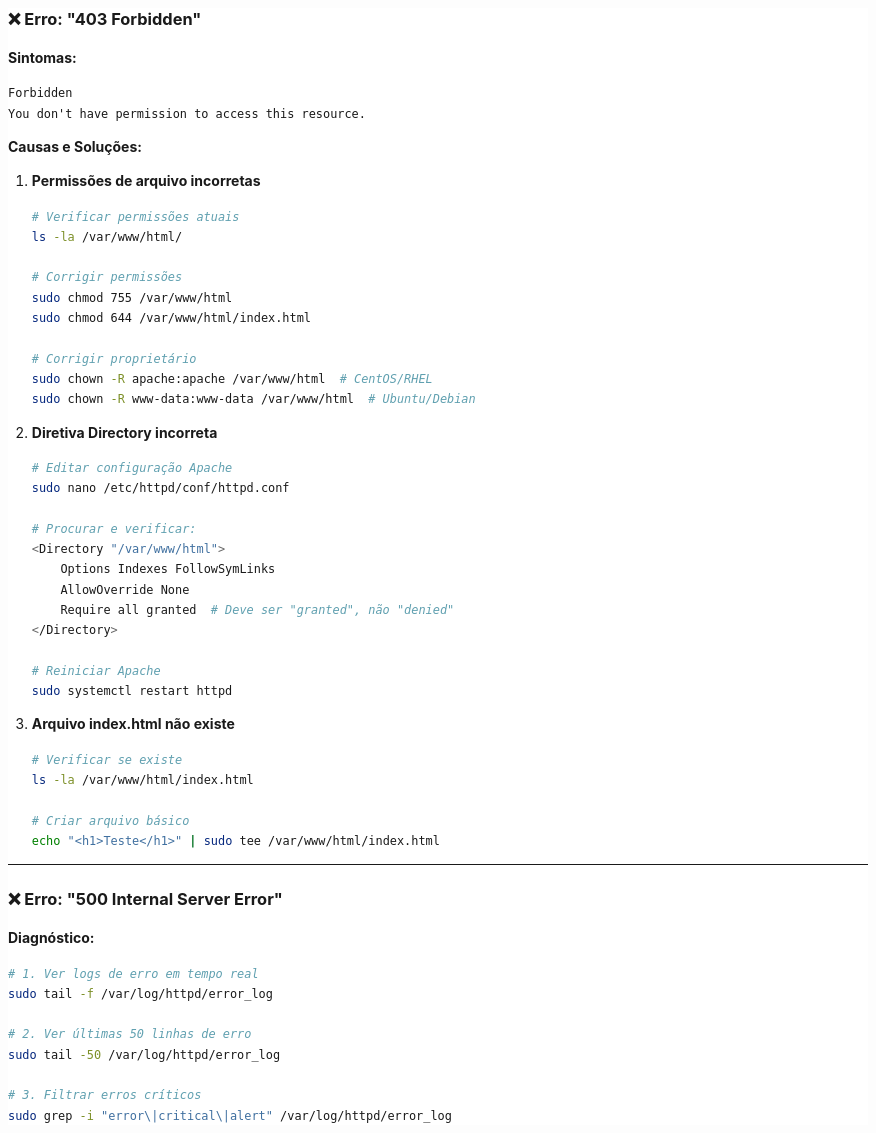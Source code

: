 
### ❌ Erro: "403 Forbidden"

**Sintomas:**
```
Forbidden
You don't have permission to access this resource.
```

**Causas e Soluções:**

1. **Permissões de arquivo incorretas**
   ```bash
   # Verificar permissões atuais
   ls -la /var/www/html/
   
   # Corrigir permissões
   sudo chmod 755 /var/www/html
   sudo chmod 644 /var/www/html/index.html
   
   # Corrigir proprietário
   sudo chown -R apache:apache /var/www/html  # CentOS/RHEL
   sudo chown -R www-data:www-data /var/www/html  # Ubuntu/Debian
   ```

2. **Diretiva Directory incorreta**
   ```bash
   # Editar configuração Apache
   sudo nano /etc/httpd/conf/httpd.conf
   
   # Procurar e verificar:
   <Directory "/var/www/html">
       Options Indexes FollowSymLinks
       AllowOverride None
       Require all granted  # Deve ser "granted", não "denied"
   </Directory>
   
   # Reiniciar Apache
   sudo systemctl restart httpd
   ```

3. **Arquivo index.html não existe**
   ```bash
   # Verificar se existe
   ls -la /var/www/html/index.html
   
   # Criar arquivo básico
   echo "<h1>Teste</h1>" | sudo tee /var/www/html/index.html
   ```

---

### ❌ Erro: "500 Internal Server Error"

**Diagnóstico:**
```bash
# 1. Ver logs de erro em tempo real
sudo tail -f /var/log/httpd/error_log

# 2. Ver últimas 50 linhas de erro
sudo tail -50 /var/log/httpd/error_log

# 3. Filtrar erros críticos
sudo grep -i "error\|critical\|alert" /var/log/httpd/error_log
```
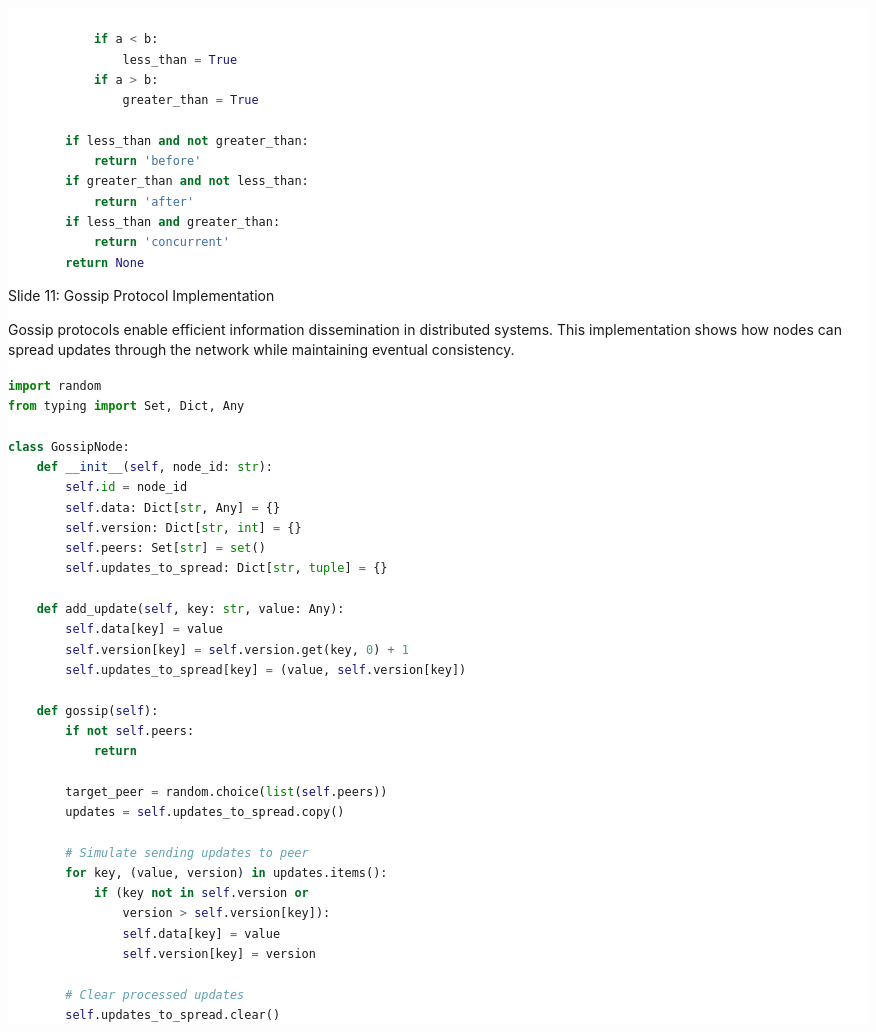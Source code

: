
 ```python
            
            if a < b:
                less_than = True
            if a > b:
                greater_than = True
                
        if less_than and not greater_than:
            return 'before'
        if greater_than and not less_than:
            return 'after'
        if less_than and greater_than:
            return 'concurrent'
        return None
```

Slide 11: Gossip Protocol Implementation

Gossip protocols enable efficient information dissemination in distributed systems. This implementation shows how nodes can spread updates through the network while maintaining eventual consistency.

```python
import random
from typing import Set, Dict, Any

class GossipNode:
    def __init__(self, node_id: str):
        self.id = node_id
        self.data: Dict[str, Any] = {}
        self.version: Dict[str, int] = {}
        self.peers: Set[str] = set()
        self.updates_to_spread: Dict[str, tuple] = {}
        
    def add_update(self, key: str, value: Any):
        self.data[key] = value
        self.version[key] = self.version.get(key, 0) + 1
        self.updates_to_spread[key] = (value, self.version[key])
        
    def gossip(self):
        if not self.peers:
            return
            
        target_peer = random.choice(list(self.peers))
        updates = self.updates_to_spread.copy()
        
        # Simulate sending updates to peer
        for key, (value, version) in updates.items():
            if (key not in self.version or 
                version > self.version[key]):
                self.data[key] = value
                self.version[key] = version
                
        # Clear processed updates
        self.updates_to_spread.clear()
```
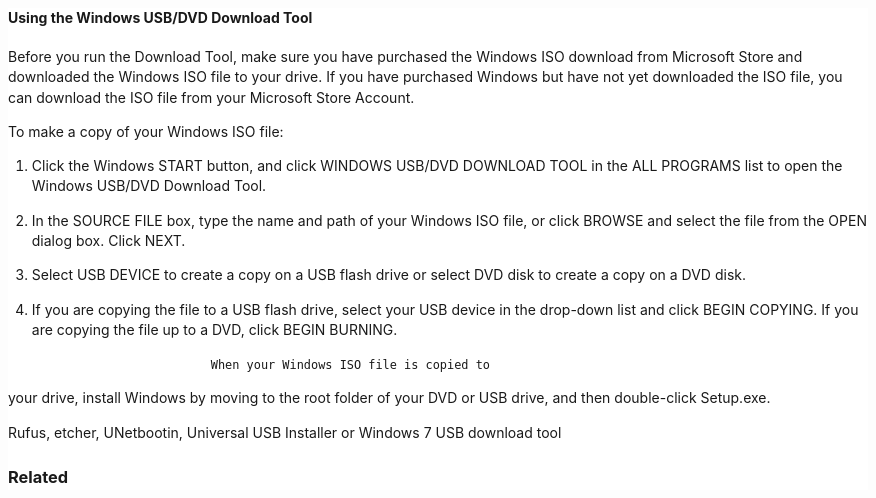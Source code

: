  
#### Using the Windows USB/DVD Download Tool
 
 Before you run the Download Tool, make  sure you have purchased the Windows ISO download from Microsoft Store  and downloaded                                 the Windows ISO file to your drive. If  you have purchased Windows but have not yet downloaded                                 the ISO file, you can download the ISO  file from your Microsoft Store Account.                         
 
To make a copy of your Windows ISO file:
 
1. Click the Windows START button, and click WINDOWS USB/DVD DOWNLOAD TOOL in the ALL PROGRAMS list
                                to open the Windows USB/DVD Download Tool.
 
2. In the SOURCE FILE box, type the name and path of your Windows ISO file, or click BROWSE and select
                                the file from the OPEN dialog box. Click NEXT.
 
3. Select USB DEVICE to create a copy on a USB flash drive or select DVD disk to create a copy on
                                a DVD disk.
 
4. If you are copying the file to a USB flash drive, select your USB device in the drop-down list
                                and click BEGIN COPYING. If you are copying the file up to a DVD, click BEGIN BURNING.
 

                                When your Windows ISO file is copied to 
your drive, install Windows by moving to the root folder of your DVD or 
USB drive,
                                and then double-click Setup.exe.
 

 
Rufus, etcher, UNetbootin, Universal USB Installer or Windows 7 USB download tool
 
### Related



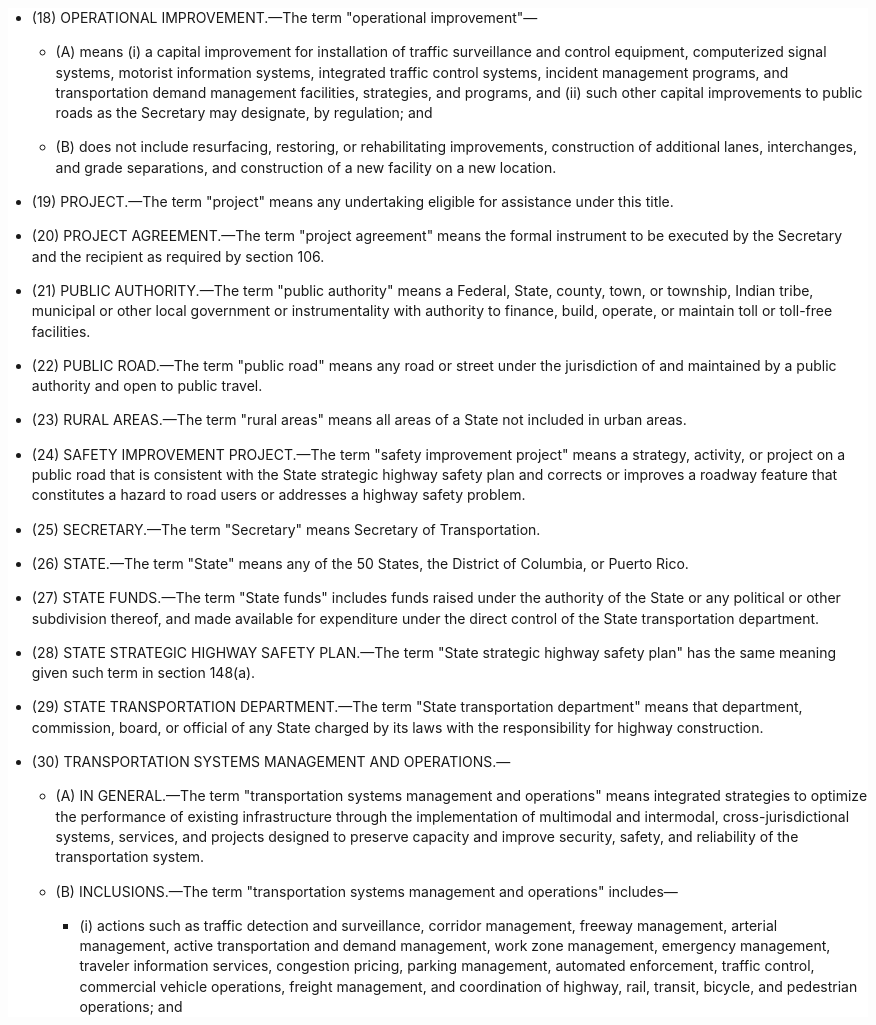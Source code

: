   * (18) OPERATIONAL IMPROVEMENT.—The term "operational improvement"—

    * (A) means (i) a capital improvement for installation of traffic surveillance and control equipment, computerized signal systems, motorist information systems, integrated traffic control systems, incident management programs, and transportation demand management facilities, strategies, and programs, and (ii) such other capital improvements to public roads as the Secretary may designate, by regulation; and

    * (B) does not include resurfacing, restoring, or rehabilitating improvements, construction of additional lanes, interchanges, and grade separations, and construction of a new facility on a new location.


  * (19) PROJECT.—The term "project" means any undertaking eligible for assistance under this title.

  * (20) PROJECT AGREEMENT.—The term "project agreement" means the formal instrument to be executed by the Secretary and the recipient as required by section 106.

  * (21) PUBLIC AUTHORITY.—The term "public authority" means a Federal, State, county, town, or township, Indian tribe, municipal or other local government or instrumentality with authority to finance, build, operate, or maintain toll or toll-free facilities.

  * (22) PUBLIC ROAD.—The term "public road" means any road or street under the jurisdiction of and maintained by a public authority and open to public travel.

  * (23) RURAL AREAS.—The term "rural areas" means all areas of a State not included in urban areas.

  * (24) SAFETY IMPROVEMENT PROJECT.—The term "safety improvement project" means a strategy, activity, or project on a public road that is consistent with the State strategic highway safety plan and corrects or improves a roadway feature that constitutes a hazard to road users or addresses a highway safety problem.

  * (25) SECRETARY.—The term "Secretary" means Secretary of Transportation.

  * (26) STATE.—The term "State" means any of the 50 States, the District of Columbia, or Puerto Rico.

  * (27) STATE FUNDS.—The term "State funds" includes funds raised under the authority of the State or any political or other subdivision thereof, and made available for expenditure under the direct control of the State transportation department.

  * (28) STATE STRATEGIC HIGHWAY SAFETY PLAN.—The term "State strategic highway safety plan" has the same meaning given such term in section 148(a).

  * (29) STATE TRANSPORTATION DEPARTMENT.—The term "State transportation department" means that department, commission, board, or official of any State charged by its laws with the responsibility for highway construction.

  * (30) TRANSPORTATION SYSTEMS MANAGEMENT AND OPERATIONS.—

    * (A) IN GENERAL.—The term "transportation systems management and operations" means integrated strategies to optimize the performance of existing infrastructure through the implementation of multimodal and intermodal, cross-jurisdictional systems, services, and projects designed to preserve capacity and improve security, safety, and reliability of the transportation system.

    * (B) INCLUSIONS.—The term "transportation systems management and operations" includes—

      * (i) actions such as traffic detection and surveillance, corridor management, freeway management, arterial management, active transportation and demand management, work zone management, emergency management, traveler information services, congestion pricing, parking management, automated enforcement, traffic control, commercial vehicle operations, freight management, and coordination of highway, rail, transit, bicycle, and pedestrian operations; and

_ _ _ _ _ _ _

- Exercise: A complete answer gives every line of the data that includes "public".

- Result of this exercise:
    * (A) means (i) a capital improvement for installation of traffic surveillance and control equipment, computerized signal systems, motorist information systems, integrated traffic control systems, incident management programs, and transportation demand management facilities, strategies, and programs, and (ii) such other capital improvements to public roads as the Secretary may designate, by regulation; and
  * (21) PUBLIC AUTHORITY.—The term "public authority" means a Federal, State, county, town, or township, Indian tribe, municipal or other local government or instrumentality with authority to finance, build, operate, or maintain toll or toll-free facilities.
  * (22) PUBLIC ROAD.—The term "public road" means any road or street under the jurisdiction of and maintained by a public authority and open to public travel.
  * (24) SAFETY IMPROVEMENT PROJECT.—The term "safety improvement project" means a strategy, activity, or project on a public road that is consistent with the State strategic highway safety plan and corrects or improves a roadway feature that constitutes a hazard to road users or addresses a highway safety problem.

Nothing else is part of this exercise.